The core of the dispute rested on the municipality’s own policy for assessing character. This policy stipulated a five-year “look-back” period: to consider conduct older than five years, there must first be a qualifying negative incident within the last five years. The mayor argued that the manager’s presence at a police raid on an illegal gambling operation less than a year prior, where he was found with a large sum of cash, constituted such an incident. However, the manager explained he was simply visiting a friend, the cash was restaurant revenue awaiting deposit (supported by evidence), and he was never treated as a suspect by the police.
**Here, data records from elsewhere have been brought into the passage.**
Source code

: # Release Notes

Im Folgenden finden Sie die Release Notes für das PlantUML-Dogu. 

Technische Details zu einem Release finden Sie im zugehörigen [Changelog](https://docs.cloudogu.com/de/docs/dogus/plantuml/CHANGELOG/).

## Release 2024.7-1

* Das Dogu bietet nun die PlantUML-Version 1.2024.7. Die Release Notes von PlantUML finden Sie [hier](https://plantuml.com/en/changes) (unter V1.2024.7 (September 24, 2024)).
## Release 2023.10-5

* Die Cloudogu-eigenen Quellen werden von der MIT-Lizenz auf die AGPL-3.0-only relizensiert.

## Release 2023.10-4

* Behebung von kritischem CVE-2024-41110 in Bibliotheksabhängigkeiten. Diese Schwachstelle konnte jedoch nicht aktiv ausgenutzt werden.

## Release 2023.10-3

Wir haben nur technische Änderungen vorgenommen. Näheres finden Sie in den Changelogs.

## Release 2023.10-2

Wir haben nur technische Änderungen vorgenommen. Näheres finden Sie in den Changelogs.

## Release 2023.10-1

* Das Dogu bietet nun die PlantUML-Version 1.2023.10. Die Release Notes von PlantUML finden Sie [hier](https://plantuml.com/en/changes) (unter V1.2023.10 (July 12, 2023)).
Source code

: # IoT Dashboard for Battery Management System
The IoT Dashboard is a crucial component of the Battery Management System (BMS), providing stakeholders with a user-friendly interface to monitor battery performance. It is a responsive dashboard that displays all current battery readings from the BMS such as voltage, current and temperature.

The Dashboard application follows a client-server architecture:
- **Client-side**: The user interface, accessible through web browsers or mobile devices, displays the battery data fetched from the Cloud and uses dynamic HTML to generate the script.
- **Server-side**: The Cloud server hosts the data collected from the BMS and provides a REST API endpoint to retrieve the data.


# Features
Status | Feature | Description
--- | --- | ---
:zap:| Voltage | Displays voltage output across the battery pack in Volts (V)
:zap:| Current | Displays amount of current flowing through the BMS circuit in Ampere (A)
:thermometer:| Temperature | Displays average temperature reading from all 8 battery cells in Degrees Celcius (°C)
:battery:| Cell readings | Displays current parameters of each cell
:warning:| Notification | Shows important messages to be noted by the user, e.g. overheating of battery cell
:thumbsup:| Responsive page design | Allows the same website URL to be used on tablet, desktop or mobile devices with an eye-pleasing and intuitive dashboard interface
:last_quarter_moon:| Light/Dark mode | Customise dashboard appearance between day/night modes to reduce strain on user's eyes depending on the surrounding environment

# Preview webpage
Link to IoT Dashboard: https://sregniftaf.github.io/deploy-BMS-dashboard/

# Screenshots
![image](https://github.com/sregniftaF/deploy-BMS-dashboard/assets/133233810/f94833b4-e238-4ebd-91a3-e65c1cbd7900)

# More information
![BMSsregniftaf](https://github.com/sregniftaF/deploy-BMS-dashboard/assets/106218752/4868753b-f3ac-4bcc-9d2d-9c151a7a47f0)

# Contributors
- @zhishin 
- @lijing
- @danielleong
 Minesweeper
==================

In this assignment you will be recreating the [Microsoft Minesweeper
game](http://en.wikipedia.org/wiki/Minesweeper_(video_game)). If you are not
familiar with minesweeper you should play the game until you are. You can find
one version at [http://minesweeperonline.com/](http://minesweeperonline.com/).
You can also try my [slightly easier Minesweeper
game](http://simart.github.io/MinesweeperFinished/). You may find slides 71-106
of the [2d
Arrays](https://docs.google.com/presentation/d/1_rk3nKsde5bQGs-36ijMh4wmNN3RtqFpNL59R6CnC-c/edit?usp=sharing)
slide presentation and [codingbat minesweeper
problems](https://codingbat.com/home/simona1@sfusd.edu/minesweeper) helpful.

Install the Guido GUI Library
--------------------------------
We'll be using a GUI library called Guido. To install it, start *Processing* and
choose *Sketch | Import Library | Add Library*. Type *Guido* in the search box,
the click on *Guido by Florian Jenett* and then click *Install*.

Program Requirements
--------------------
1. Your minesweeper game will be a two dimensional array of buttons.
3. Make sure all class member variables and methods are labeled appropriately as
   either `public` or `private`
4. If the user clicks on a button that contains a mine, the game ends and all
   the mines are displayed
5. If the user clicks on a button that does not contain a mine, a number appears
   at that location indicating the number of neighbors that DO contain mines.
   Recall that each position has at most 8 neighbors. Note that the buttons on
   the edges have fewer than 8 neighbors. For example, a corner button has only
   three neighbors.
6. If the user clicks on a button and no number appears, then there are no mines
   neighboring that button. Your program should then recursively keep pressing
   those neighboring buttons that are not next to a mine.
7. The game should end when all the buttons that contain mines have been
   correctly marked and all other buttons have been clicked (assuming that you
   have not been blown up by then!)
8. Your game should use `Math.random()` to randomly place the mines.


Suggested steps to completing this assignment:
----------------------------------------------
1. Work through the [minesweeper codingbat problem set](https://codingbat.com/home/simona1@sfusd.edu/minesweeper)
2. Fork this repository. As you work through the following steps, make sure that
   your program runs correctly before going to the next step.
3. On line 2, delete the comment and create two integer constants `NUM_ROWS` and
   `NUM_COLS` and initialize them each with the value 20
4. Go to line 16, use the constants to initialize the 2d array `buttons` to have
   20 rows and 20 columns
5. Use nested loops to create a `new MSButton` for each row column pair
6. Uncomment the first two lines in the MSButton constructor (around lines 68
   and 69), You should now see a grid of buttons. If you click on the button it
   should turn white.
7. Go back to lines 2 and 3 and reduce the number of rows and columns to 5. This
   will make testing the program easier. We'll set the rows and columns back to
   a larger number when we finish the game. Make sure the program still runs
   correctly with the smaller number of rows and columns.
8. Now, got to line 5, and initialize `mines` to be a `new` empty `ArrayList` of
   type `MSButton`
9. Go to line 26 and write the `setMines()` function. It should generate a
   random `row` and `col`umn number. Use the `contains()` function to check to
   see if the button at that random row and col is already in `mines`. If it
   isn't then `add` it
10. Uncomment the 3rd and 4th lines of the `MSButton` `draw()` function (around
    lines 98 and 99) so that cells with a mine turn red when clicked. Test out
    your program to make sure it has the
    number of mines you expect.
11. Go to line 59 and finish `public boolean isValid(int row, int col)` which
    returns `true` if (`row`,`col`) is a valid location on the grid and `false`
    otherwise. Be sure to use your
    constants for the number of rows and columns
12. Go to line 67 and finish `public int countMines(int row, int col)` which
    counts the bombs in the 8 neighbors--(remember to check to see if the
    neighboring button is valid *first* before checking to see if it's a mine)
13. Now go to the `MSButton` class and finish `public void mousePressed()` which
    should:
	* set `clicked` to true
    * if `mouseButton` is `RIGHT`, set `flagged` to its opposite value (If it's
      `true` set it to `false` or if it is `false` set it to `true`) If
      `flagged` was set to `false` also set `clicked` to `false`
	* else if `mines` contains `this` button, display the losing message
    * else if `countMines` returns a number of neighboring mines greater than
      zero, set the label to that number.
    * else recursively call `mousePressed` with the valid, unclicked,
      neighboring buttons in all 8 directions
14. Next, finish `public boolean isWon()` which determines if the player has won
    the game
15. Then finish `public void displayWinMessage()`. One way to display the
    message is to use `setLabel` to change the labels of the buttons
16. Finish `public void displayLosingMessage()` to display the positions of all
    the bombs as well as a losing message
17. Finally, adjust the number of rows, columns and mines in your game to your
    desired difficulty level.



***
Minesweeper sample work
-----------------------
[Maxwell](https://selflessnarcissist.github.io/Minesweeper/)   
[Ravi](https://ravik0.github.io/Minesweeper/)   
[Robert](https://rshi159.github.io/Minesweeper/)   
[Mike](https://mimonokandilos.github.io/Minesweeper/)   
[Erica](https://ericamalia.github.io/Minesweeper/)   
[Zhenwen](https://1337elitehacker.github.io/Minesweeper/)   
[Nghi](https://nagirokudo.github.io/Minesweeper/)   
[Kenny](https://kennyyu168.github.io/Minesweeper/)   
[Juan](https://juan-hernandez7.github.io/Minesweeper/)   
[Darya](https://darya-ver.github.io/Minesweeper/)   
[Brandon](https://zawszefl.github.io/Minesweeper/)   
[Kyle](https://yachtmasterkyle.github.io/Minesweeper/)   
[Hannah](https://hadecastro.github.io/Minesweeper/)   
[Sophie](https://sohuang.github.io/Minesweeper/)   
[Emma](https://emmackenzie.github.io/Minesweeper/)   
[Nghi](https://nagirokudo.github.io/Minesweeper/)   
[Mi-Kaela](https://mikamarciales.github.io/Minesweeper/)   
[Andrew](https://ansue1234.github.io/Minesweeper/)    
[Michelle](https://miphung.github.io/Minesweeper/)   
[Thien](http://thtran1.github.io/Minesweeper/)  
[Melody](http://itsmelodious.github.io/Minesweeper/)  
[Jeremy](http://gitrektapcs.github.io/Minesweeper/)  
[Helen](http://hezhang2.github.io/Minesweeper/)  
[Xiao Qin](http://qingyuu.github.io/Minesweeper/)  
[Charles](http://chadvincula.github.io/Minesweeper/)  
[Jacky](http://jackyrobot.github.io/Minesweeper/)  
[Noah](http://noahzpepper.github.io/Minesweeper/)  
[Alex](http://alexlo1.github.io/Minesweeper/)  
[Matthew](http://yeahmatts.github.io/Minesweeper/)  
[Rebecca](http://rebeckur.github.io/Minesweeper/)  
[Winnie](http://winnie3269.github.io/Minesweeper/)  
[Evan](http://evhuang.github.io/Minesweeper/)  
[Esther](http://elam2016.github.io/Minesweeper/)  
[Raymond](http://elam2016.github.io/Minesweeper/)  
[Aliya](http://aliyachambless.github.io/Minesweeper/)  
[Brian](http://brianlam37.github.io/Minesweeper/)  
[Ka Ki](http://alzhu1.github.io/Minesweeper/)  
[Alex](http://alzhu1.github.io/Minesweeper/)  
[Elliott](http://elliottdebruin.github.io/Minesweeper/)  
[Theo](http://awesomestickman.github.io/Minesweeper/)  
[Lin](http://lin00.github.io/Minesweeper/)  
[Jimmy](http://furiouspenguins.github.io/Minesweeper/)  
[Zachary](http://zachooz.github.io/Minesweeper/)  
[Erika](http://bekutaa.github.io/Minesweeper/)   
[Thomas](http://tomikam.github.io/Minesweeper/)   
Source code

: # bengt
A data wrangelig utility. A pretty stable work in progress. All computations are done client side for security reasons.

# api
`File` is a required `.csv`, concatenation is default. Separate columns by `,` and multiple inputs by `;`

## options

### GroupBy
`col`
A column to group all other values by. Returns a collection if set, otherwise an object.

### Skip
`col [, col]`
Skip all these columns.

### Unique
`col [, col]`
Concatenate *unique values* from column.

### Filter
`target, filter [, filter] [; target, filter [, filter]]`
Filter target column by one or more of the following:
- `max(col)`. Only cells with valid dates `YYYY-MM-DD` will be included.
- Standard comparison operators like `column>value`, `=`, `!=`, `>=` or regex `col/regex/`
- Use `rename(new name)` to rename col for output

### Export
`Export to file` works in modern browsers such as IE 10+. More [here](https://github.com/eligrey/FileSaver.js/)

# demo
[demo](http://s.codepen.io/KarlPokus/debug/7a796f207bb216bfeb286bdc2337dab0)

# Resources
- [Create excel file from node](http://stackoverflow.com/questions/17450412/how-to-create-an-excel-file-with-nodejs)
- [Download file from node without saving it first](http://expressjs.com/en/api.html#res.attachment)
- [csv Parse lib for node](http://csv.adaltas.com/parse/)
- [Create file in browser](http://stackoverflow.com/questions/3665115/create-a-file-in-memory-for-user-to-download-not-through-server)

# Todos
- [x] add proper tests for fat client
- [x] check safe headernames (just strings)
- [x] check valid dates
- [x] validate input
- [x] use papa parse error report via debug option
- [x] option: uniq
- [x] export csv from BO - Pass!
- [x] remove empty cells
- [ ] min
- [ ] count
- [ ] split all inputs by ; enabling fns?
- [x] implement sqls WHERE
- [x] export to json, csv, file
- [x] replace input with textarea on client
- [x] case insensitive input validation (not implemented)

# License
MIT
The District Court of Oost-Brabant sided with the business, granting a preliminary injunction that suspends the mayor’s decision. The judge found the evidence for the recent “incident” to be “very thin” and insufficiently substantiated by the mayor. Without a valid recent trigger event, the municipality’s own rules prohibited it from examining older information. The court concluded there were serious doubts about the lawfulness of the mayor’s decision. Balancing the interests, the judge found that the significant and immediate financial and personal harm to the business owner outweighed the municipality’s poorly supported concerns, allowing the restaurant to immediately resume full operations.